In terms of treatment efficacy and toxic consequences, each individual responds differently to each type of drug [7]. Factors that determine their responses include age, nutritional status, kidney and liver functions, concomitant illnesses, disease severity, and pathogenesis. Another factor is genetic variation (polymorphisms), which modifies the metabolism, efficacy, and toxicity of medications [8]. These inherited differences were first documented in the 1950s when genes that encode cholinesterase, the enzyme responsible for suxamethonium breakdown, unexpectedly caused prolonged muscle relaxation [9, 10]. The second gene-based drug response was documented when some patients treated with anti-malarial therapy carried a gene variant that lowered the activity of blood cell glucose 6-phosphate-dehydrogenase and bled to death [11]. These observed differences in drug response gave rise to the field of “pharmacogenetics.”

The genes that determine individual differences in drug response encode proteins. From 3 million unique DNA bases, these proteins form the molecular basis of cell cycle control and the synthesis or catabolism of structures like receptors, enzymes, and chemical messengers. These individual differences are due to gene variants of several genes involved in the multiple pathways of drug metabolism—individuals could carry gene variants that modify specific essential drug response-related proteins. The efficacy of medications will improve based on understanding specific molecular biological dysfunctions observable with accurate genotyping. Ongoing research and development that incorporates pharmacogenomics may lead to promising drug-based targets and make possible the design of effective novel medications.

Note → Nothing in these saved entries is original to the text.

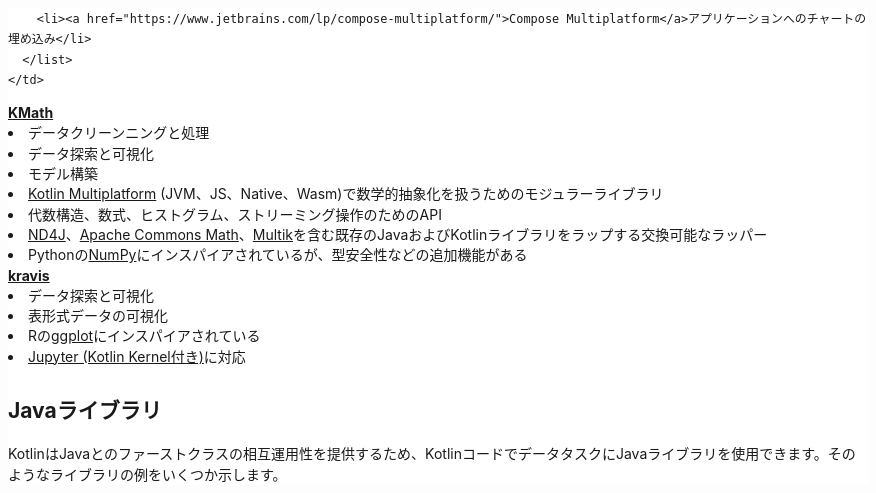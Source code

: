         <li><a href="https://www.jetbrains.com/lp/compose-multiplatform/">Compose Multiplatform</a>アプリケーションへのチャートの埋め込み</li>
      </list>
    </td>
  </tr>
  <tr>
    <td>
      <a href="https://github.com/mipt-npm/kmath"><strong>KMath</strong></a>
    </td>
    <td>
      <list>
        <li>データクリーンニングと処理</li>
        <li>データ探索と可視化</li>
        <li>モデル構築</li>
      </list>
    </td>
    <td>
      <list>
        <li><a href="https://www.jetbrains.com/kotlin-multiplatform/">Kotlin Multiplatform</a> (JVM、JS、Native、Wasm)で数学的抽象化を扱うためのモジュラーライブラリ</li>
        <li>代数構造、数式、ヒストグラム、ストリーミング操作のためのAPI</li>
        <li><a href="https://github.com/eclipse/deeplearning4j/tree/master/nd4j">ND4J</a>、<a href="https://commons.apache.org/proper/commons-math/">Apache Commons Math</a>、<a href="https://github.com/Kotlin/multik">Multik</a>を含む既存のJavaおよびKotlinライブラリをラップする交換可能なラッパー</li>
        <li>Pythonの<a href="https://numpy.org/">NumPy</a>にインスパイアされているが、型安全性などの追加機能がある</li>
      </list>
    </td>
  </tr>
  <tr>
    <td>
      <a href="https://github.com/holgerbrandl/kravis"><strong>kravis</strong></a>
    </td>
    <td>
      <list>
        <li>データ探索と可視化</li>
      </list>
    </td>
    <td>
      <list>
        <li>表形式データの可視化</li>
        <li>Rの<a href="https://ggplot2.tidyverse.org/">ggplot</a>にインスパイアされている</li>
        <li><a href="https://github.com/Kotlin/kotlin-jupyter#readme">Jupyter (Kotlin Kernel付き)</a>に対応</li>
      </list>
    </td>
  </tr>
</table>

## Javaライブラリ

KotlinはJavaとのファーストクラスの相互運用性を提供するため、KotlinコードでデータタスクにJavaライブラリを使用できます。そのようなライブラリの例をいくつか示します。
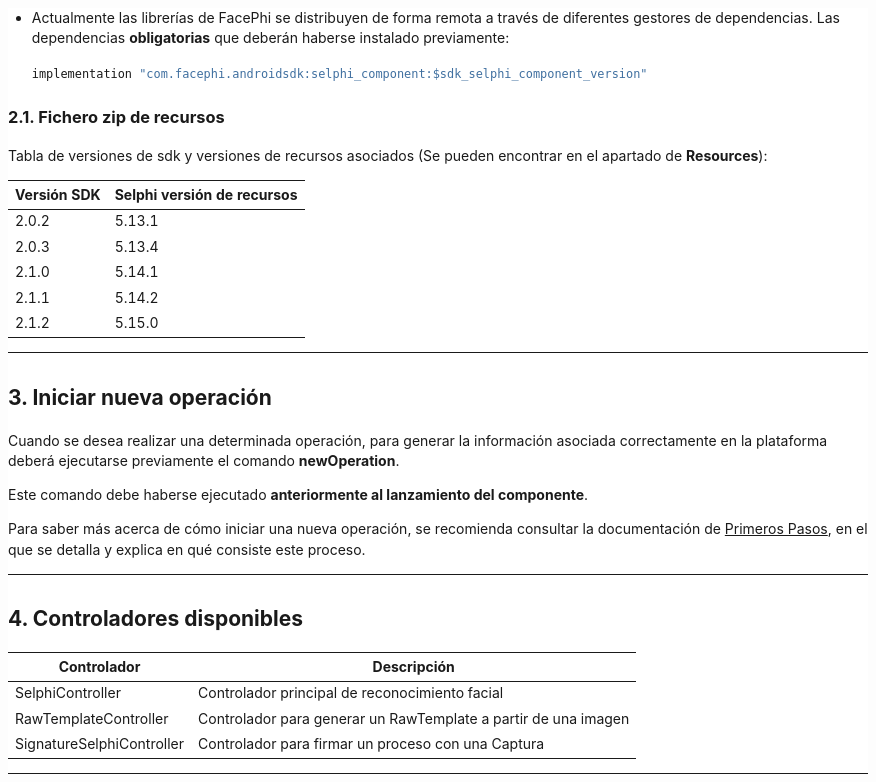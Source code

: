 - Actualmente las librerías de FacePhi se distribuyen de forma remota
  a través de diferentes gestores de dependencias. Las dependencias
  **obligatorias** que deberán haberse instalado previamente:

  ```java
  implementation "com.facephi.androidsdk:selphi_component:$sdk_selphi_component_version"
  ```

### 2.1. Fichero zip de recursos

Tabla de versiones de sdk y versiones de recursos asociados (Se pueden encontrar en el apartado de **Resources**):

| **Versión SDK** | **Selphi versión de recursos** |
| --------------- | ------------------------------ |
| 2.0.2           | 5.13.1                         |
| 2.0.3           | 5.13.4                         |
| 2.1.0           | 5.14.1                         |
| 2.1.1           | 5.14.2                         |
| 2.1.2           | 5.15.0                         |

---

## 3. Iniciar nueva operación

Cuando se desea realizar una determinada operación, para generar la
información asociada correctamente en la plataforma deberá ejecutarse
previamente el comando **newOperation**.

Este comando debe haberse ejecutado **anteriormente al lanzamiento del
componente**.

Para saber más acerca de cómo iniciar una nueva operación, se recomienda
consultar la documentación de [Primeros Pasos](./Mobile_SDK), en el que se detalla y explica en qué consiste
este proceso.

---

## 4. Controladores disponibles

| **Controlador**           | **Descripción**                                                |
| ------------------------- | -------------------------------------------------------------- |
| SelphiController          | Controlador principal de reconocimiento facial                 |
| RawTemplateController     | Controlador para generar un RawTemplate a partir de una imagen |
| SignatureSelphiController | Controlador para firmar un proceso con una Captura             |

---
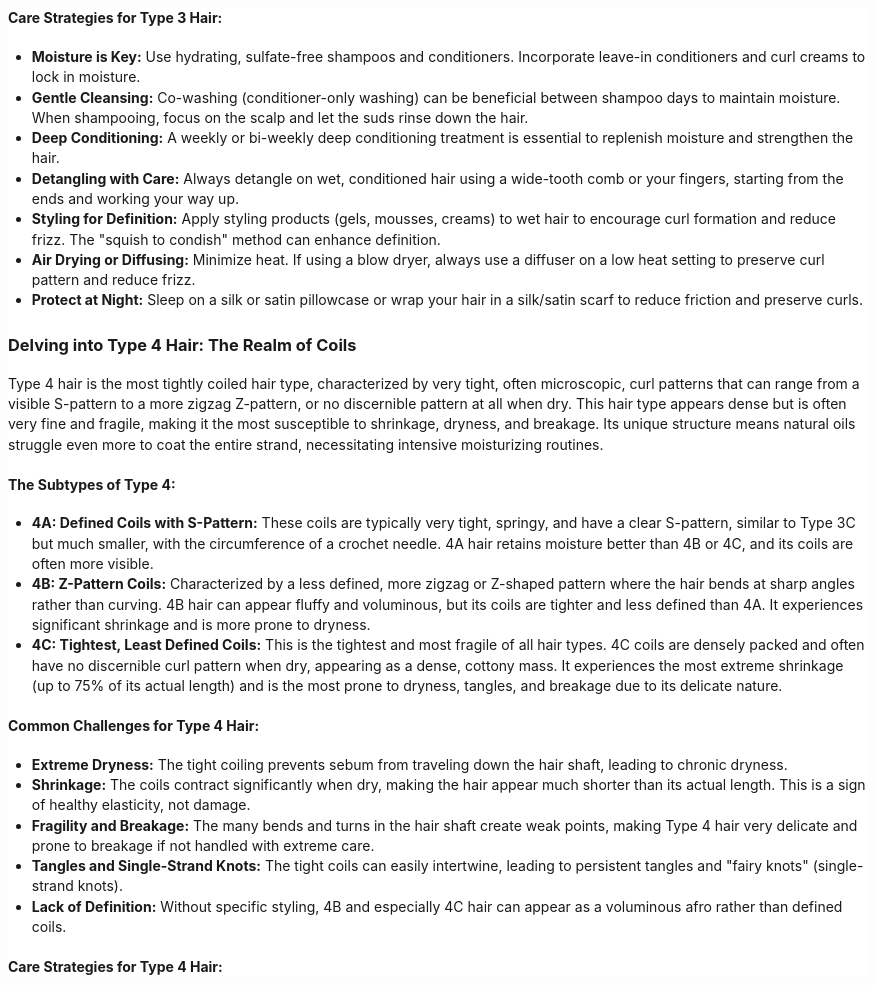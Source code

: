 #### Care Strategies for Type 3 Hair:

* **Moisture is Key:** Use hydrating, sulfate-free shampoos and conditioners. Incorporate leave-in conditioners and curl creams to lock in moisture.
* **Gentle Cleansing:** Co-washing (conditioner-only washing) can be beneficial between shampoo days to maintain moisture. When shampooing, focus on the scalp and let the suds rinse down the hair.
* **Deep Conditioning:** A weekly or bi-weekly deep conditioning treatment is essential to replenish moisture and strengthen the hair.
* **Detangling with Care:** Always detangle on wet, conditioned hair using a wide-tooth comb or your fingers, starting from the ends and working your way up.
* **Styling for Definition:** Apply styling products (gels, mousses, creams) to wet hair to encourage curl formation and reduce frizz. The "squish to condish" method can enhance definition.
* **Air Drying or Diffusing:** Minimize heat. If using a blow dryer, always use a diffuser on a low heat setting to preserve curl pattern and reduce frizz.
* **Protect at Night:** Sleep on a silk or satin pillowcase or wrap your hair in a silk/satin scarf to reduce friction and preserve curls.

### Delving into Type 4 Hair: The Realm of Coils

Type 4 hair is the most tightly coiled hair type, characterized by very tight, often microscopic, curl patterns that can range from a visible S-pattern to a more zigzag Z-pattern, or no discernible pattern at all when dry. This hair type appears dense but is often very fine and fragile, making it the most susceptible to shrinkage, dryness, and breakage. Its unique structure means natural oils struggle even more to coat the entire strand, necessitating intensive moisturizing routines.

#### The Subtypes of Type 4:

* **4A: Defined Coils with S-Pattern:** These coils are typically very tight, springy, and have a clear S-pattern, similar to Type 3C but much smaller, with the circumference of a crochet needle. 4A hair retains moisture better than 4B or 4C, and its coils are often more visible.
* **4B: Z-Pattern Coils:** Characterized by a less defined, more zigzag or Z-shaped pattern where the hair bends at sharp angles rather than curving. 4B hair can appear fluffy and voluminous, but its coils are tighter and less defined than 4A. It experiences significant shrinkage and is more prone to dryness.
* **4C: Tightest, Least Defined Coils:** This is the tightest and most fragile of all hair types. 4C coils are densely packed and often have no discernible curl pattern when dry, appearing as a dense, cottony mass. It experiences the most extreme shrinkage (up to 75% of its actual length) and is the most prone to dryness, tangles, and breakage due to its delicate nature.

#### Common Challenges for Type 4 Hair:

* **Extreme Dryness:** The tight coiling prevents sebum from traveling down the hair shaft, leading to chronic dryness.
* **Shrinkage:** The coils contract significantly when dry, making the hair appear much shorter than its actual length. This is a sign of healthy elasticity, not damage.
* **Fragility and Breakage:** The many bends and turns in the hair shaft create weak points, making Type 4 hair very delicate and prone to breakage if not handled with extreme care.
* **Tangles and Single-Strand Knots:** The tight coils can easily intertwine, leading to persistent tangles and "fairy knots" (single-strand knots).
* **Lack of Definition:** Without specific styling, 4B and especially 4C hair can appear as a voluminous afro rather than defined coils.

#### Care Strategies for Type 4 Hair:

Many molecular studies show that genetic polymorphisms modify sensitivity to specific medications. Notably, research concerning pharmacogenetic studies of opioid drugs is frequently reported and provides clinicians’ help regarding medication dosing [12]. Information regarding genetic polymorphisms and inter-patient variability in response to opioid therapy, the disposition (pharmacokinetics), and pharmacology (pharmacodynamics) is documented [13]. The pharmacogenetics related to opioids receptors, transporters, and enzymes include the cytochrome P450s, the ABC family of transporters, and opioid receptors, and uridine diphospho-glucuronosyl-transferases.

However, while pharmacogenetics has its place in pain management, little is known about the role played by known polymorphisms associated with reward genes and subsequent genetic addiction risk. This question provided the impetus to perform the present open pilot clinical trial in severe chronic opioid users attending pain clinics [14].

Understanding GARS

The interaction of genes and neurotransmitters which control the release of dopamine is the brain reward cascade (BRC) [15] (see Fig. 1). Functional differences within the BRC, possibly genetic or epigenetic, may predispose individuals to addictive behaviors and altered pain tolerance [16]. The Genetic Addiction Risk (GARS) test is the first USA/European patented test clinically proven to predict vulnerability to pain and various other addictive and compulsive behaviors identified as reward deficiency syndrome (RDS).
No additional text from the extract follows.